Albanian is a beautiful language that developed in Southern Europe. It has an official character in Albania and Kosovo, as well as being a lesser-used language in the Balkans. However, chances are you’ve only heard it once in Liam Neeson’s Taken (In case you don’t remember, Neeson’s daughter was kidnapped by a group of Albanians!).
Here are the eight most interesting facts about this fascinating language!
Albanian has around 10 million speakers. The interesting thing is that only a third of them actually live in Albania. Around 7 million Albanian speakers are spread across the globe, while the population of Albania doesn’t reach 3 million people.

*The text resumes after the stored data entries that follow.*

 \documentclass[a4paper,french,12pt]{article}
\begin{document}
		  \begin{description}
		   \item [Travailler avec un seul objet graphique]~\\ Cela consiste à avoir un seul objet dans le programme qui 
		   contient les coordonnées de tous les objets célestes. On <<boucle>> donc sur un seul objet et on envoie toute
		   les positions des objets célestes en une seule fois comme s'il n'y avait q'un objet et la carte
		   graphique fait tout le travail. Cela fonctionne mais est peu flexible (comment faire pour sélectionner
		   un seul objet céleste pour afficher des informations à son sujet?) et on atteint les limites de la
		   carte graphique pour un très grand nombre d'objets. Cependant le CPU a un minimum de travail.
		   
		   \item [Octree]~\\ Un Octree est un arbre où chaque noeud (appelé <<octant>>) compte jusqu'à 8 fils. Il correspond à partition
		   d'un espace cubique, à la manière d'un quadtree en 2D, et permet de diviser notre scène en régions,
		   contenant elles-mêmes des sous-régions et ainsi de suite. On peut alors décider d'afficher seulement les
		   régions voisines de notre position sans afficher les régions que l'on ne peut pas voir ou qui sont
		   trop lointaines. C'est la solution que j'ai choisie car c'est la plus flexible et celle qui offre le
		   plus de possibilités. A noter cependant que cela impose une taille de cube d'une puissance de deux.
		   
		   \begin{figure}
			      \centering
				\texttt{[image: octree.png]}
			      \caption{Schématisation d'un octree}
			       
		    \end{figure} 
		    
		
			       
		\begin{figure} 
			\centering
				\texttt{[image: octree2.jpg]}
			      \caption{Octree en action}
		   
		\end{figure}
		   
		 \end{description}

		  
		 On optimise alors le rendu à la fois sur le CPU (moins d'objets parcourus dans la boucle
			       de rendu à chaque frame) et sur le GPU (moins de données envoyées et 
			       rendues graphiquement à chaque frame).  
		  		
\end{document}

It’s often said that Modern Albanian has an alphabet of its own. However, in essence, it’s just a Latin-based alphabet with a few additions, ë and ç being the most important of them. Then, there are nine pairs of characters that form separate letters of the alphabet – dh, gj, ll, nj, rr, sh, th, xh, zh.

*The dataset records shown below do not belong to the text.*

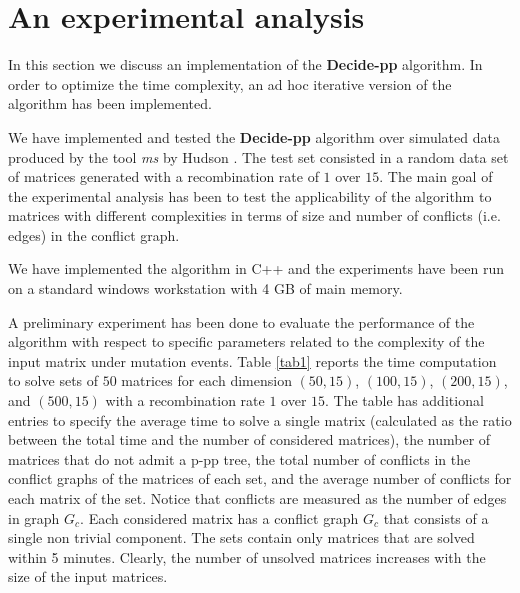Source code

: \documentclass{llncs}
\newcommand{\pp}{Decide-pp}
\begin{document}
\section{An experimental analysis}
\label{experiment}

In  this section we discuss an implementation of  the {\bf  \pp} algorithm. In order to optimize the time complexity, an ad hoc  iterative version of the algorithm has been implemented.


We have implemented  and tested the {\bf  \pp} algorithm over simulated data produced by  the tool  \textit{ms} by Hudson \cite{Hu}.   The test set consisted in a random data set of matrices generated with a recombination rate of $1$ over $15$.  The main goal of the experimental analysis has been to test the applicability of the algorithm to matrices with different complexities in terms of size and number of conflicts (i.e. edges)  in the conflict graph.

We have implemented the algorithm   in C++ and the 
experiments have been run on a standard windows workstation with 4 GB of main memory. 

A preliminary experiment has been done to evaluate the performance of the algorithm with respect to specific parameters related 
to the complexity of the input matrix under mutation events.
Table \ref{tab1} reports  the time computation to solve sets of $50$ matrices for each dimension $(50,15)$,  $(100,15)$,  $(200,15)$, and  $(500,15)$ with a recombination rate $1$ over $15$. 
The table has additional entries to specify  the average time to solve a single matrix (calculated as the ratio between the total time and the number of considered matrices), the  number of matrices that do not admit a p-pp tree, the total number of conflicts in the conflict graphs of the matrices of each set, and the average number of conflicts for each matrix of the set.  Notice that conflicts are measured as the number of edges in graph $G_c$.
Each considered matrix has a conflict graph $G_c$  that consists of a single 
non trivial component. The sets contain only matrices that are solved within 5 minutes. Clearly, the number of unsolved matrices increases with the size of the input matrices.
\end{document}
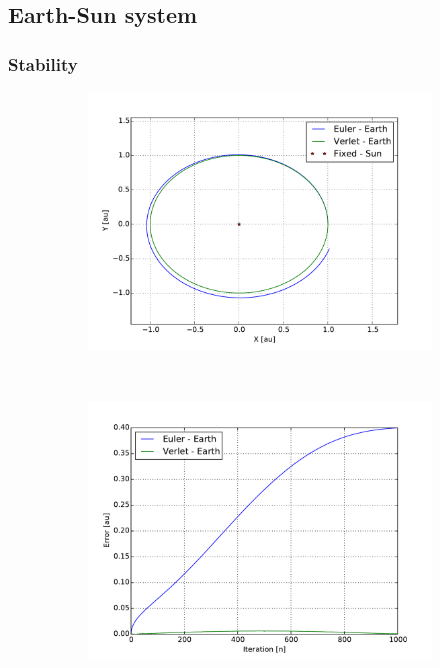 \subsection{Earth-Sun system}

\subsubsection{Stability}

\begin{figure}[H]
    \centering
    \begin{subfigure}{0.5\textwidth}
        \centering
        \includegraphics[width=\linewidth]{result/bilder/earth-sun.pdf}
    	\caption{}
    \end{subfigure}%
    ~ 
    \begin{subfigure}{0.5\textwidth}
        \centering
        \includegraphics[width=\linewidth]{result/bilder/earth-sun-error.pdf}

\end{subfigure}
\end{figure}
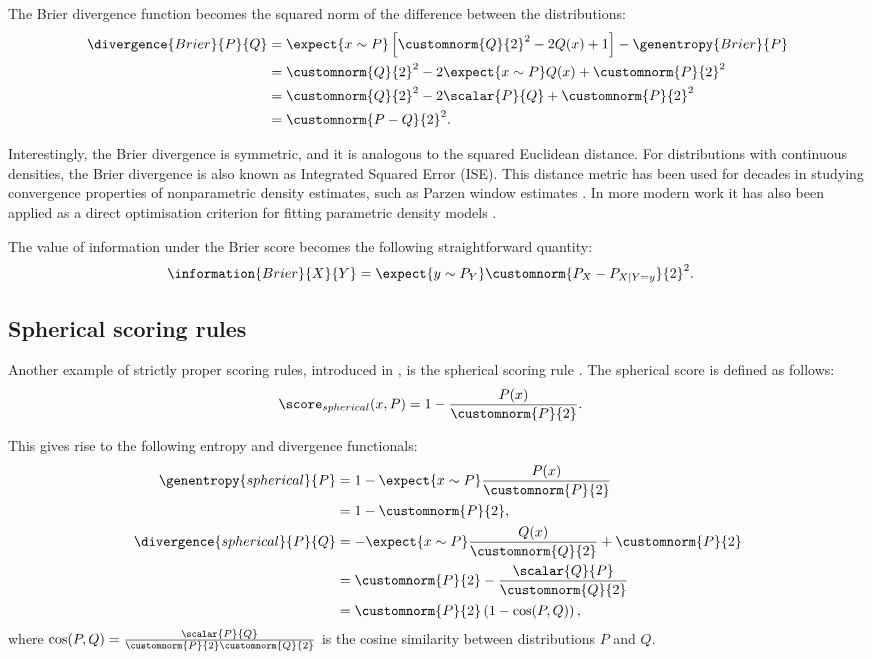 The Brier divergence function becomes the squared norm of the difference between the distributions:
%
\begin{align}
	\divergence{Brier}{P}{Q} &= \expect{x \sim P}\left[\customnorm{Q}{2}^2 - 2Q(x) + 1\right] - \genentropy{Brier}{P} \\
		&= \customnorm{Q}{2}^2 -2 \expect{x \sim P} Q(x) + \customnorm{P}{2}^2 \\
		&= \customnorm{Q}{2}^2 - 2\scalar{P}{Q} + \customnorm{P}{2}^2\\
		&= \customnorm{P-Q}{2}^2. \label{eqn:Brier_divergence}
\end{align}

\cbstart
Interestingly, the Brier divergence is symmetric, and it is analogous to the squared Euclidean distance. For distributions with continuous densities, the Brier divergence is also known as Integrated Squared Error (ISE). This distance metric has been used for decades in studying convergence properties of nonparametric density estimates, such as Parzen window estimates \citep{Parzen62}. In more modern work it has also been applied as a direct optimisation criterion for fitting parametric density models \citep[see \eg][]{Scott99,Mukherjee99,Girolami03}.
\cbend

The value of information under the Brier score becomes the following straightforward quantity:
%
\begin{align}
	\information{Brier}{X}{Y} &= \expect{y \sim P_{Y}} \customnorm{P_X - P_{X\vert Y=y}}{2}^2.
\end{align}

\subsection{Spherical scoring rules}

Another example of strictly proper scoring rules, introduced in \citep{Good1971}, is the spherical scoring rule \citep{Dawid2007,Dawid2012}. The spherical score is defined as follows:
%
\begin{align}
	\score_{spherical}(x,P) &= 1 -\frac{P(x)}{\customnorm{P}{2}}.
\end{align}

This gives rise to the following entropy and divergence functionals:
%
\begin{align}
	\genentropy{spherical}{P} &= 1 -\expect{x \sim P}\frac{P(x)}{\customnorm{P}{2}}\\
		&= 1 -\customnorm{P}{2},\\
	\divergence{spherical}{P}{Q} &= -\expect{x \sim P}\frac{Q(x)}{\customnorm{Q}{2}} + \customnorm{P}{2}\\
		&= \customnorm{P}{2} - \frac{\scalar{Q}{P}}{\customnorm{Q}{2}}\\
		&= \customnorm{P}{2}\left( 1 - \cos(P,Q) \right),
\end{align}
%
where $\cos(P,Q) = \frac{\scalar{P}{Q}}{\customnorm{P}{2}\customnorm{Q}{2}}$ is the cosine similarity between distributions $P$ and $Q$.

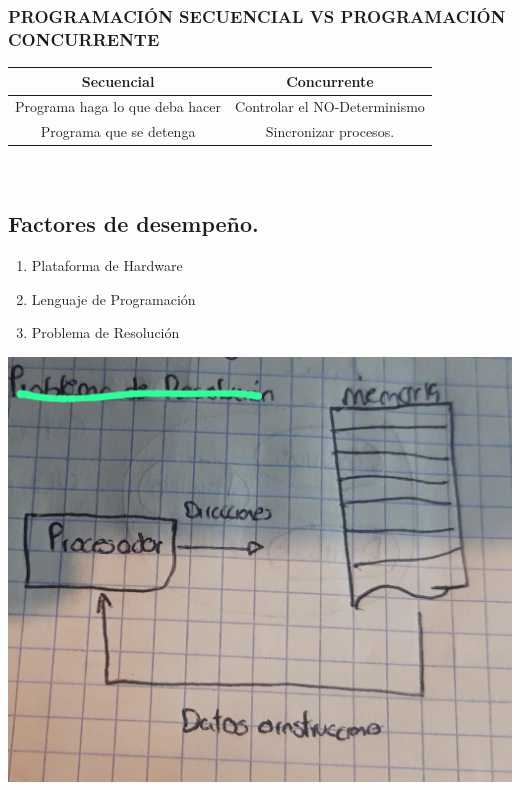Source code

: \documentclass[12pt]{article}
\begin{document}
\subsubsection*{\textbf{PROGRAMACIÓN SECUENCIAL VS PROGRAMACIÓN CONCURRENTE}}
\begin{tabular}{| c | c |}
    \hline
    Secuencial & Concurrente \\ \hline
    Programa haga lo que deba hacer & Controlar el NO-Determinismo \\
    Programa que se detenga & Sincronizar procesos.
\end{tabular}
\\
\vspace{1em}

{\color{blue} \subsection*{\textbf{Factores de desempeño.}}}
\begin{enumerate}
    \item Plataforma de Hardware
    \item Lenguaje de Programación
    \item Problema de Resolución
\end{enumerate}

\includegraphics[scale = 0.25]{images/esquema1.jpeg} \\
\end{document}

The modern Albanian alphabet is an extender version of the Latin alphabet which consists of 36 characters (7 vowels and 29 consonants). Some of these letters have been adapted to represent Albanian sounds. Before Latin was adopted, Albanian was written either in Greek, in the Cyrillic alphabet, or in the Turkish variation of the Arabic alphabet.

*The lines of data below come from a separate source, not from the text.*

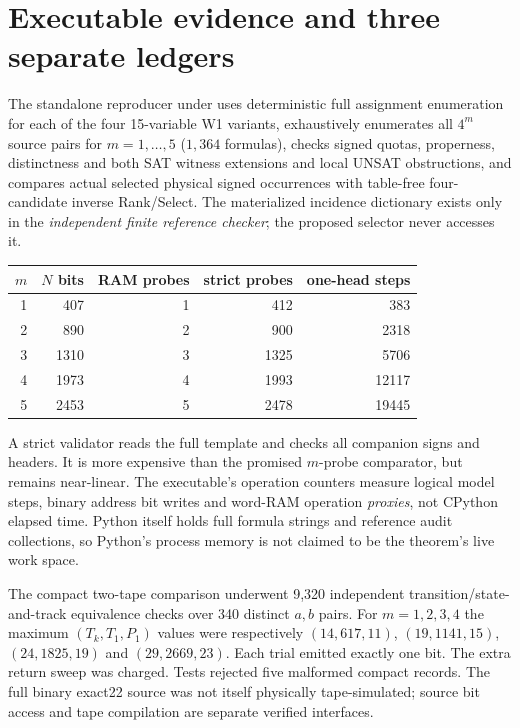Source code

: \documentclass[11pt]{article}
\begin{document}
\section{Executable evidence and three separate ledgers}
The standalone reproducer under
uses deterministic full assignment enumeration for each of the four
15-variable W1 variants, exhaustively enumerates all $4^m$ source
pairs for $m=1,\ldots,5$ ($1{,}364$ formulas), checks signed quotas,
properness, distinctness and both SAT witness extensions and local UNSAT
obstructions, and compares actual selected physical signed
occurrences with table-free four-candidate inverse Rank/Select.
The materialized incidence dictionary exists only in the
\emph{independent finite reference checker}; the proposed selector
never accesses it.

\begin{center}\small
\begin{tabular}{rrrrr}
\toprule
$m$ & $N$ bits & RAM probes & strict probes & one-head steps\\
\midrule
1&407&1&412&383\\
2&890&2&900&2318\\
3&1310&3&1325&5706\\
4&1973&4&1993&12117\\
5&2453&5&2478&19445\\
\bottomrule
\end{tabular}
\end{center}
A strict validator reads the full template and checks all companion
signs and headers. It is more expensive than the promised $m$-probe
comparator, but remains near-linear. The executable's operation counters
measure logical model steps, binary address bit writes and word-RAM
operation \emph{proxies}, not CPython elapsed time. Python itself
holds full formula strings and reference audit collections, so Python's
process memory is not claimed to be the theorem's live work space.

The compact two-tape comparison underwent 9,320 independent
transition/state-and-track equivalence checks over 340 distinct
$a,b$ pairs. For $m=1,2,3,4$ the maximum
$(T_k,T_1,P_1)$ values were respectively
$(14,617,11)$, $(19,1141,15)$, $(24,1825,19)$ and
$(29,2669,23)$. Each trial emitted exactly one bit.
The extra return sweep was charged. Tests rejected five malformed
compact records. The full binary exact22 source was not itself
physically tape-simulated; source bit access and tape compilation
are separate verified interfaces.
\end{document}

Yes. Albanian is considered to be one of the hardest languages to learn. This is especially true for native speakers of English.
There are five grammatical cases in Albanian – nominative, dative, genitive, accusative and ablative. English, in opposition, has only three: subjective (he), objective (him) and possessive (his).
On top of this, Albanian (like Spanish or French) has gendered nouns, not only masculine or feminine but neutral nouns as well. Add a verb system that has three persons, ten time tenses and six moods, and it becomes clear that studying Albanian grammar is no picnic.
With the exception of a few English borrowings, the Albanian language sounds completely unfamiliar to English speakers. In fact, the Albanian language sounds nothing like any of the Germanic or Romance languages.
In linguistics, a grammatical mood is a set of verbs used for signalling modality. In other words, it refers to the way speakers use verbal inflexions to express their attitude toward the person they’re addressing or the meaning that they’re expressing.
An interesting fact about the Albanian language is that one of its six moods is solely reserved for admiration, which means that there is a verb form used exclusively to express surprise. The way Albanian speakers use these inflexions is similar to how English speakers use the word “apparently” at the end of sentences, but this mood can also be used to express irony.
For example, Ti flet shqip simply affirms “You speak Albanian”, while Ti fliske shqip! implies that the speaker is surprised by the fact that someone speaks Albanian.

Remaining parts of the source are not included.